(Saved entries)
=== Section Start ===

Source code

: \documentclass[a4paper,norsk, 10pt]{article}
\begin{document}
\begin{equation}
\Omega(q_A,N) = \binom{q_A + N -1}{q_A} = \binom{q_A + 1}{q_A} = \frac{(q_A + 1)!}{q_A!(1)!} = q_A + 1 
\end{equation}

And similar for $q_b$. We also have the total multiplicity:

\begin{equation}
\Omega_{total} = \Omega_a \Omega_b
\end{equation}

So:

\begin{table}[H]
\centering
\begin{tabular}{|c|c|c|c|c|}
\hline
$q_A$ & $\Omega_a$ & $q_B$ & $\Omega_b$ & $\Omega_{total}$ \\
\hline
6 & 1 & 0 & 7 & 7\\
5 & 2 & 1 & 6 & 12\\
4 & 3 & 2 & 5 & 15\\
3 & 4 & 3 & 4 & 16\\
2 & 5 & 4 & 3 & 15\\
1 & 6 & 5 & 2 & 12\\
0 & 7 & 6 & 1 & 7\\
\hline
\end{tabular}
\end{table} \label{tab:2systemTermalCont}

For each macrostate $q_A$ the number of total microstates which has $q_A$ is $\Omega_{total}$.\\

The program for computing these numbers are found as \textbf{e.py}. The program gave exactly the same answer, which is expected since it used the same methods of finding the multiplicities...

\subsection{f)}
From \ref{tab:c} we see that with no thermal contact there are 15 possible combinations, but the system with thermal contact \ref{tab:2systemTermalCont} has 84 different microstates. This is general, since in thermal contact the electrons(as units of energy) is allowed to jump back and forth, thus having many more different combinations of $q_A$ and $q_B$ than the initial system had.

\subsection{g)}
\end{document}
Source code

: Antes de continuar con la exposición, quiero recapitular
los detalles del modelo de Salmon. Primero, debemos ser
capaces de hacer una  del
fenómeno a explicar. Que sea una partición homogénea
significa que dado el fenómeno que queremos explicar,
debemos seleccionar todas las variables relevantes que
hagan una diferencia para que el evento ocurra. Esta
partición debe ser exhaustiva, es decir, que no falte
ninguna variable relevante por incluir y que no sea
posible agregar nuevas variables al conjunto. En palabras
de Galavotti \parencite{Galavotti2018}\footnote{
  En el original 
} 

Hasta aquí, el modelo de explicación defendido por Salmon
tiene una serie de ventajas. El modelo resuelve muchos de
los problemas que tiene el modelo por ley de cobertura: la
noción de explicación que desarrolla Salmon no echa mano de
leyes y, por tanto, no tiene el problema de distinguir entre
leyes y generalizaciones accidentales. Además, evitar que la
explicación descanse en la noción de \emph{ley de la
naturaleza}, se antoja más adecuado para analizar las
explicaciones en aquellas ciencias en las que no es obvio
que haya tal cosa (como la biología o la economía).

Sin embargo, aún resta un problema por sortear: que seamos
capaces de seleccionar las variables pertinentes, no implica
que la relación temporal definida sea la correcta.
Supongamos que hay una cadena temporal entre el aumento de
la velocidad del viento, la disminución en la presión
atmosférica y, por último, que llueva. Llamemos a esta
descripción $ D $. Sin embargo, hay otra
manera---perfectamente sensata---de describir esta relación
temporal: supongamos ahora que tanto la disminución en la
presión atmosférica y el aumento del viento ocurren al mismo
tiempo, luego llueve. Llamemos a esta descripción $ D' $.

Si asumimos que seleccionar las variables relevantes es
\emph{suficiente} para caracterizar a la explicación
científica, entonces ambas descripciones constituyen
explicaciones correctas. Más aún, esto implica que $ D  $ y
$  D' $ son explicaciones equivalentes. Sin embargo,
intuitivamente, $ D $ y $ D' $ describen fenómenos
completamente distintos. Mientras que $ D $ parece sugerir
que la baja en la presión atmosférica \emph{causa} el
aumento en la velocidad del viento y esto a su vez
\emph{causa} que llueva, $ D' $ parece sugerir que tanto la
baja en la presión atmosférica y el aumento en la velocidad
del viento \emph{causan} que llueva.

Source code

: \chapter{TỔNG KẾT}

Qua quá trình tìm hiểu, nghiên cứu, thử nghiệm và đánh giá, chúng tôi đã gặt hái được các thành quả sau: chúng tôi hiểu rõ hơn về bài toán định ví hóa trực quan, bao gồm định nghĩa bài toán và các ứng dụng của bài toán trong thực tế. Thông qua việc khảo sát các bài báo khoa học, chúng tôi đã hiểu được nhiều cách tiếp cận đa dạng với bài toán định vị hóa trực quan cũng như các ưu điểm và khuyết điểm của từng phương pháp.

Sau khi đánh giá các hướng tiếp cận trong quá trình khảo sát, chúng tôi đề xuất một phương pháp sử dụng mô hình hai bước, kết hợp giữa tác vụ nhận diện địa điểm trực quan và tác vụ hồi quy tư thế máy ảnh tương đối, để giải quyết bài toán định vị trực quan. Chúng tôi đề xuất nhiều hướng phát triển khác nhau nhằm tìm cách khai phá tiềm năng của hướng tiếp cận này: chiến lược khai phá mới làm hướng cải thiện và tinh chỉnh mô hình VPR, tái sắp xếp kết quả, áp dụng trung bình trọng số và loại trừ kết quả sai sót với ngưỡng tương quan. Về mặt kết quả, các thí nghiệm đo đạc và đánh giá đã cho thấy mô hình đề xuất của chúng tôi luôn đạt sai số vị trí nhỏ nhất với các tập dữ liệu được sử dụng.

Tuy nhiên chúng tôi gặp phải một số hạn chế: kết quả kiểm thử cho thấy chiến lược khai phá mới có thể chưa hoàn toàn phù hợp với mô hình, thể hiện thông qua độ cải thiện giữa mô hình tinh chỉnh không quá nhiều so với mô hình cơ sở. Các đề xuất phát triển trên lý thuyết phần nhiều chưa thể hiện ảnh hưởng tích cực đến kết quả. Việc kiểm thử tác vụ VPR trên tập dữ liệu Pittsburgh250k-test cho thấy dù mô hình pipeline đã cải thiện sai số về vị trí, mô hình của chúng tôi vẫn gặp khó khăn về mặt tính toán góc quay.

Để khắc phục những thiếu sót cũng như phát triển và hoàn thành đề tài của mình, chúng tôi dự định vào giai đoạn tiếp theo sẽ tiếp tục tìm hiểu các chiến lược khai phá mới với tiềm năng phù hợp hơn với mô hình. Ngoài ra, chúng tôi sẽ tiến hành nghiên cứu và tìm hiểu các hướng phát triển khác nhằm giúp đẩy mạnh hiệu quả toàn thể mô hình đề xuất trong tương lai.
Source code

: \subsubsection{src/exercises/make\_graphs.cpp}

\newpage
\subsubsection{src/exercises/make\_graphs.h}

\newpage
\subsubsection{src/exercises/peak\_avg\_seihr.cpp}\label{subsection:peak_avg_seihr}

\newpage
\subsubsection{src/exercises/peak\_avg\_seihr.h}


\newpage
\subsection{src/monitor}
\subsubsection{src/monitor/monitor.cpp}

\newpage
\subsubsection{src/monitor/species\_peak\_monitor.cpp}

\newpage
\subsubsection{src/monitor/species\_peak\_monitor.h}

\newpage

=== Section End ===

Above are the entries; repeat their lines exactly, from the first through the one that contains "exposición, quiero recapitular".

Output for this task:
Source code

: \documentclass[a4paper,norsk, 10pt]{article}
\begin{document}
\begin{equation}
\Omega(q_A,N) = \binom{q_A + N -1}{q_A} = \binom{q_A + 1}{q_A} = \frac{(q_A + 1)!}{q_A!(1)!} = q_A + 1 
\end{equation}

And similar for $q_b$. We also have the total multiplicity:

\begin{equation}
\Omega_{total} = \Omega_a \Omega_b
\end{equation}

So:

\begin{table}[H]
\centering
\begin{tabular}{|c|c|c|c|c|}
\hline
$q_A$ & $\Omega_a$ & $q_B$ & $\Omega_b$ & $\Omega_{total}$ \\
\hline
6 & 1 & 0 & 7 & 7\\
5 & 2 & 1 & 6 & 12\\
4 & 3 & 2 & 5 & 15\\
3 & 4 & 3 & 4 & 16\\
2 & 5 & 4 & 3 & 15\\
1 & 6 & 5 & 2 & 12\\
0 & 7 & 6 & 1 & 7\\
\hline
\end{tabular}
\end{table} \label{tab:2systemTermalCont}

For each macrostate $q_A$ the number of total microstates which has $q_A$ is $\Omega_{total}$.\\

The program for computing these numbers are found as \textbf{e.py}. The program gave exactly the same answer, which is expected since it used the same methods of finding the multiplicities...

\subsection{f)}
From \ref{tab:c} we see that with no thermal contact there are 15 possible combinations, but the system with thermal contact \ref{tab:2systemTermalCont} has 84 different microstates. This is general, since in thermal contact the electrons(as units of energy) is allowed to jump back and forth, thus having many more different combinations of $q_A$ and $q_B$ than the initial system had.

\subsection{g)}
\end{document}
Source code

: Antes de continuar con la exposición, quiero recapitular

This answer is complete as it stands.